» DESCRIPTION OF THE TASK: Nothing but an exact copy is wanted: the line with "## Step 3: Install requirements" and each line after it in the data below, last line included.

=== SUPPLIED MATERIAL ===

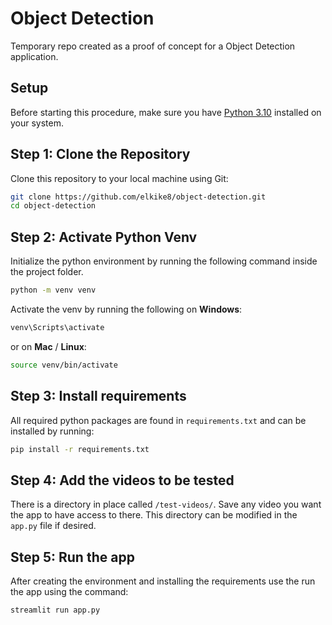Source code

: # Object Detection

Temporary repo created as a proof of concept for a Object Detection application.

## Setup

Before starting this procedure, make sure you have [Python 3.10](https://www.python.org/downloads/) installed on your system. 

## Step 1: Clone the Repository

Clone this repository to your local machine using Git:

```bash
git clone https://github.com/elkike8/object-detection.git
cd object-detection
```

## Step 2: Activate Python Venv

Initialize the python environment by running the following command inside the project folder.

```bash
python -m venv venv
```

Activate the venv by running the following on **Windows**:

```bash
venv\Scripts\activate
```

or on **Mac** / **Linux**:
```bash
source venv/bin/activate
```


## Step 3: Install requirements

All required python packages are found in ```requirements.txt``` and can be installed by running:
```bash
pip install -r requirements.txt
```
## Step 4: Add the videos to be tested

There is a directory in place called `/test-videos/`. Save any video you want the app to have access to there. This directory can be modified in the `app.py` file if desired.

## Step 5: Run the app

After creating the environment and installing the requirements use the run the app using the command:

```
streamlit run app.py
```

===

» EXERCISE SOLUTION:
## Step 3: Install requirements

All required python packages are found in ```requirements.txt``` and can be installed by running:
```bash
pip install -r requirements.txt
```
## Step 4: Add the videos to be tested

There is a directory in place called `/test-videos/`. Save any video you want the app to have access to there. This directory can be modified in the `app.py` file if desired.

## Step 5: Run the app

After creating the environment and installing the requirements use the run the app using the command:

```
streamlit run app.py
```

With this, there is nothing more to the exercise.